▼
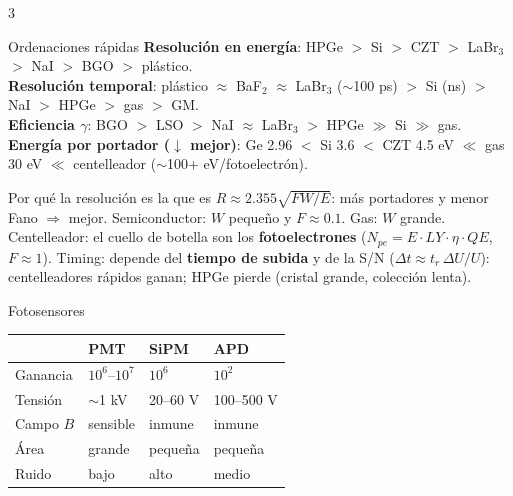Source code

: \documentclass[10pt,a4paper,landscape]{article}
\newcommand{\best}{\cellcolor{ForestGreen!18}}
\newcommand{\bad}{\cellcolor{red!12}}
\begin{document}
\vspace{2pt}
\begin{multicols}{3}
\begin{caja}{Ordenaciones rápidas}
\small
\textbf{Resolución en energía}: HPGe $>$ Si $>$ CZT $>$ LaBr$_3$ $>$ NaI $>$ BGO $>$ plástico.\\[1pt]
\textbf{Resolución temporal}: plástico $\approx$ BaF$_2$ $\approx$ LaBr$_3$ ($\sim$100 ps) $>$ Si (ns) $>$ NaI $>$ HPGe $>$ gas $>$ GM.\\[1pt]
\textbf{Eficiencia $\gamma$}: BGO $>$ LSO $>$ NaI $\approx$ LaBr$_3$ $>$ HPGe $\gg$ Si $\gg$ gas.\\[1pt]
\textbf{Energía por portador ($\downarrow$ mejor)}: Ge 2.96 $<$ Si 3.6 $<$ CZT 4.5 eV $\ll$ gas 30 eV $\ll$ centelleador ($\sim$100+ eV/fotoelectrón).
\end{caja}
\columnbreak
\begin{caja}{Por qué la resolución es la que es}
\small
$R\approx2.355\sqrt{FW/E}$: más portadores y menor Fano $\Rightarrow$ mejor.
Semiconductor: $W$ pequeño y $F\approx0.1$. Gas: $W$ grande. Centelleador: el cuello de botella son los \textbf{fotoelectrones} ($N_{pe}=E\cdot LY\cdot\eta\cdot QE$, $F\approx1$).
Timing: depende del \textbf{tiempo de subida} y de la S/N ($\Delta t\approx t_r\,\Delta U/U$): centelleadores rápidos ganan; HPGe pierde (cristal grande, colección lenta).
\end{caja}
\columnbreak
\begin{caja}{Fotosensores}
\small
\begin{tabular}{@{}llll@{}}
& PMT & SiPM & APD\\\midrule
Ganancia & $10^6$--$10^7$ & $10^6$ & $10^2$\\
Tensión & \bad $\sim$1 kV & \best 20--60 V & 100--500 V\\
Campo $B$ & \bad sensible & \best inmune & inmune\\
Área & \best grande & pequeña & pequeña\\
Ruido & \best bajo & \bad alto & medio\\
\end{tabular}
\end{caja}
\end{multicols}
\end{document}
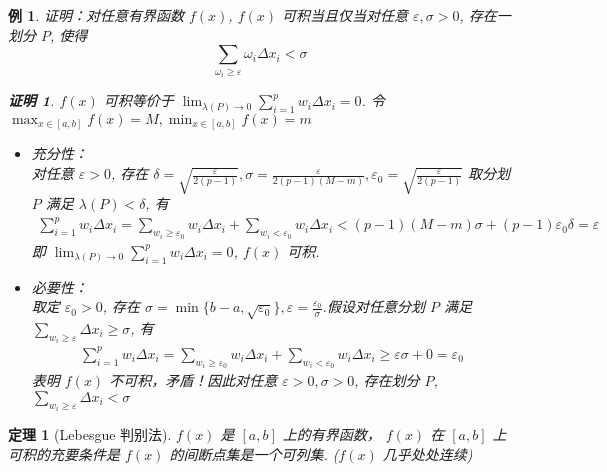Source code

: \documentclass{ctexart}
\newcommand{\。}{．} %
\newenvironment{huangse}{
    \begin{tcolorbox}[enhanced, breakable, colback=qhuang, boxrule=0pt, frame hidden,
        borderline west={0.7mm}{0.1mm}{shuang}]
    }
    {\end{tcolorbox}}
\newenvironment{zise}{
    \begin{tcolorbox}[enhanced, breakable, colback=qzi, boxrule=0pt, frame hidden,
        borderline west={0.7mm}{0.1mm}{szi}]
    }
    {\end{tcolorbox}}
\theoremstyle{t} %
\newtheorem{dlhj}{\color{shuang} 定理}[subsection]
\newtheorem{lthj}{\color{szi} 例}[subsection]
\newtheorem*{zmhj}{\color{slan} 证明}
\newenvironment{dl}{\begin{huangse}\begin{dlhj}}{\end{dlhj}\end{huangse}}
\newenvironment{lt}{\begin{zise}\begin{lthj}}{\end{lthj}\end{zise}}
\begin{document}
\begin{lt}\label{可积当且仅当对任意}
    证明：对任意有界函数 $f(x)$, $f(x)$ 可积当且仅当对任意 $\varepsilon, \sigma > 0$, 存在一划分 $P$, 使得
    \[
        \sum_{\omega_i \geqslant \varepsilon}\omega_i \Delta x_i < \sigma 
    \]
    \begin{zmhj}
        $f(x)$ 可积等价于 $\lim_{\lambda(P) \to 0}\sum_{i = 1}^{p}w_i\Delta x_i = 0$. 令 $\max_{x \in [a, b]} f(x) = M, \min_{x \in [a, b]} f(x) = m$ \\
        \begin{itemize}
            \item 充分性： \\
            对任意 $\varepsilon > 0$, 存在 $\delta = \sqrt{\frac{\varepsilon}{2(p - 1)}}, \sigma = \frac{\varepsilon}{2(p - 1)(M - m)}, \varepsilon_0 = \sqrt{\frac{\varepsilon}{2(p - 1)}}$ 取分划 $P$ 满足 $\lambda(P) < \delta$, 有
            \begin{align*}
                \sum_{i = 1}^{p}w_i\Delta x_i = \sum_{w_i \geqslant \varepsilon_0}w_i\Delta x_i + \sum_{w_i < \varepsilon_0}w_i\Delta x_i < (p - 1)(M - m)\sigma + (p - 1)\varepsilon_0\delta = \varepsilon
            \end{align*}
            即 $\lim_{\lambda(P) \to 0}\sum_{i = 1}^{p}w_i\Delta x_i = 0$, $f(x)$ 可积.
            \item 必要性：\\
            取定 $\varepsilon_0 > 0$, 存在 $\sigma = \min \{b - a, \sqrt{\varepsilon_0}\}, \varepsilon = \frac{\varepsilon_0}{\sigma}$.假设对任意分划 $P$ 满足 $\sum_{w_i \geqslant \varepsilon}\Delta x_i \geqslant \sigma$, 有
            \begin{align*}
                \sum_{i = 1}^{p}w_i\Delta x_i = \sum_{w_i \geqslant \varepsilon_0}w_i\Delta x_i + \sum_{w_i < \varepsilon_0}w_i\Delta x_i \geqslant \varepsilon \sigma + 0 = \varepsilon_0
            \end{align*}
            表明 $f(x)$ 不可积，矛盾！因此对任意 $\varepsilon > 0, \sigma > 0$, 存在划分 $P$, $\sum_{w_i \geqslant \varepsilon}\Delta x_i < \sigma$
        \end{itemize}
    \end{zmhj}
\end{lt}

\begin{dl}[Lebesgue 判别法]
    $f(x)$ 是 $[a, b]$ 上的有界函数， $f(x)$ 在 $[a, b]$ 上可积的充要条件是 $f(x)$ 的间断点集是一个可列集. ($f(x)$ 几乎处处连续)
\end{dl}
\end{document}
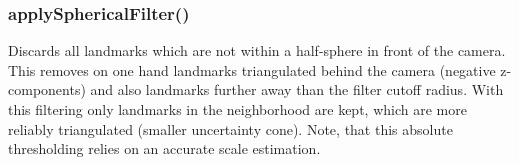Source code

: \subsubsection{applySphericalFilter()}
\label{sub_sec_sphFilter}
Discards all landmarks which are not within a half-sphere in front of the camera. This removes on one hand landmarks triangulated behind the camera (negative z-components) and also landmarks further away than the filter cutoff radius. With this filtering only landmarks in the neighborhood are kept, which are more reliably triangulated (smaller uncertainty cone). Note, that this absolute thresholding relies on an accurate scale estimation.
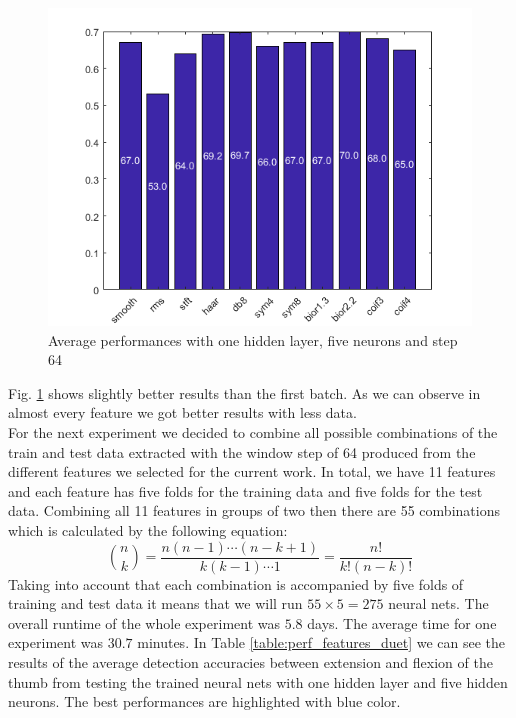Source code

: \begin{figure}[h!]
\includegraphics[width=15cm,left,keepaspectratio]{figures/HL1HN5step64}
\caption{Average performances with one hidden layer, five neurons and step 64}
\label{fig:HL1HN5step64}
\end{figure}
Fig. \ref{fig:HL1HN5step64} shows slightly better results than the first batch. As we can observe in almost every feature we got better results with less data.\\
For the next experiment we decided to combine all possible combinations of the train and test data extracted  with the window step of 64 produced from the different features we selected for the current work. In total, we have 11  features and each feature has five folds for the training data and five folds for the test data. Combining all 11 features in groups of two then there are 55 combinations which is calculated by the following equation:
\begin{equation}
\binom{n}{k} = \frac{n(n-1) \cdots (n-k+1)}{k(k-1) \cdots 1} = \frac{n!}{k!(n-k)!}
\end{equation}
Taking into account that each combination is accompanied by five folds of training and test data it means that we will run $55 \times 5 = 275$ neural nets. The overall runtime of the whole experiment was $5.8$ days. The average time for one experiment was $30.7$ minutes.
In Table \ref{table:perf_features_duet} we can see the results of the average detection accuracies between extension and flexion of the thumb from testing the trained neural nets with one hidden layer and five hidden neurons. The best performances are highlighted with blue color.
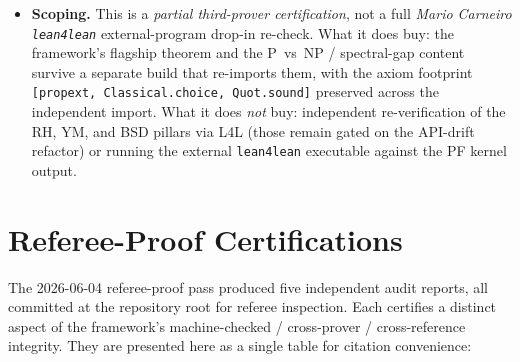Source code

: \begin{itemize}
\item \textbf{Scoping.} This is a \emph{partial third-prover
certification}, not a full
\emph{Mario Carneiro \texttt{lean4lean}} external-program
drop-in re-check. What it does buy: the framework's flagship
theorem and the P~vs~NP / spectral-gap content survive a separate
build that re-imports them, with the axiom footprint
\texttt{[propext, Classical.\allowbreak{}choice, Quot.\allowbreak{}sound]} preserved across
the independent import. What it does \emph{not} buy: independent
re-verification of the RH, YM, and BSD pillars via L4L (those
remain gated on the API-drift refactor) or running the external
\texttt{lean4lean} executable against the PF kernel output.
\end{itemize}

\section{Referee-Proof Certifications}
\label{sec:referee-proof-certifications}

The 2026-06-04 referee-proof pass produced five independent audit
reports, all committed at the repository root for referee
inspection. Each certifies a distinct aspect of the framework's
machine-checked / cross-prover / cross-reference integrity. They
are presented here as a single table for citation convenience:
▲
▼
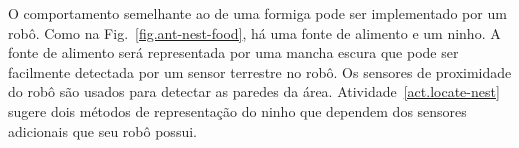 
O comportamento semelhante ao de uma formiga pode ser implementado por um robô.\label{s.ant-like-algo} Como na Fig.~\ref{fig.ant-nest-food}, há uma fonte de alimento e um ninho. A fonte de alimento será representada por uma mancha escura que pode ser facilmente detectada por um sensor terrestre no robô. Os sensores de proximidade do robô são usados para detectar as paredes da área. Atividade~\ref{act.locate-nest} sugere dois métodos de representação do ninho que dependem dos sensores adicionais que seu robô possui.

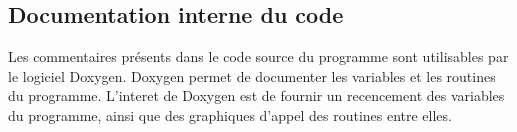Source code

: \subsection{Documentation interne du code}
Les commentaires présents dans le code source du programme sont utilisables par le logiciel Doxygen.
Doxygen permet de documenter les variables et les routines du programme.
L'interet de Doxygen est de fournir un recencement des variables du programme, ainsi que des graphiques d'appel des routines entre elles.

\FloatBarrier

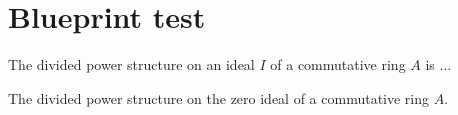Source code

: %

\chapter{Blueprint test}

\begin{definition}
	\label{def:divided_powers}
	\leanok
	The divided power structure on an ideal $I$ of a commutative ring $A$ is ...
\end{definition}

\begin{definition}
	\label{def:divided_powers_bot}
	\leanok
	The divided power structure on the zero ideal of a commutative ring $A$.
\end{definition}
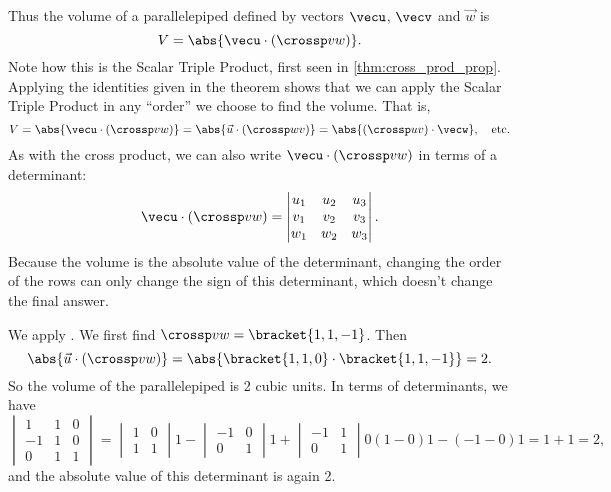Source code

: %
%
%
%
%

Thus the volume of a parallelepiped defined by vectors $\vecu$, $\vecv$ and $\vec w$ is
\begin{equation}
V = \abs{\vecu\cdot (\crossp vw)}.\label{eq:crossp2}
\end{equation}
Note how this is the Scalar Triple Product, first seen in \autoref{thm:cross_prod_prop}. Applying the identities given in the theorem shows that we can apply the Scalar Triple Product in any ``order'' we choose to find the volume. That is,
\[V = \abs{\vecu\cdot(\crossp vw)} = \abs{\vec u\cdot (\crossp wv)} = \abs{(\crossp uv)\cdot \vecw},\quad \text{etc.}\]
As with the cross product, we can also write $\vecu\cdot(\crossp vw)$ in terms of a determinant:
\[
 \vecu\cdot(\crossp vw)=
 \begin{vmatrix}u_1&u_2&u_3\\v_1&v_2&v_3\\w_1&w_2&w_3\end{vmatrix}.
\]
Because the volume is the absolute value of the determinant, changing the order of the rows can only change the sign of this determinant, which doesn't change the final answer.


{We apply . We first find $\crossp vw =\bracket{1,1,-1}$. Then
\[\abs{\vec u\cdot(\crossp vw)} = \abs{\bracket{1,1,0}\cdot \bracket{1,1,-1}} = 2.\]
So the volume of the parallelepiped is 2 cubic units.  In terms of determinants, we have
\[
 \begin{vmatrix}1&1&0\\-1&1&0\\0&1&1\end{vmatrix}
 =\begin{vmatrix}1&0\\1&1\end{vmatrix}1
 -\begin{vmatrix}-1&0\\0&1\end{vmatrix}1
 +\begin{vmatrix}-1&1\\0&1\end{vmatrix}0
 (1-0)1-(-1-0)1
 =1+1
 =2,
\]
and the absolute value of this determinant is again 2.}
▲
**THE PROBLEM:** Report each line in the preceding entries that holds the string "mejor".

**THE ANSWER:**
\textbf{Energía por portador ($\downarrow$ mejor)}: Ge 2.96 $<$ Si 3.6 $<$ CZT 4.5 eV $\ll$ gas 30 eV $\ll$ centelleador ($\sim$100+ eV/fotoelectrón).
$R\approx2.355\sqrt{FW/E}$: más portadores y menor Fano $\Rightarrow$ mejor.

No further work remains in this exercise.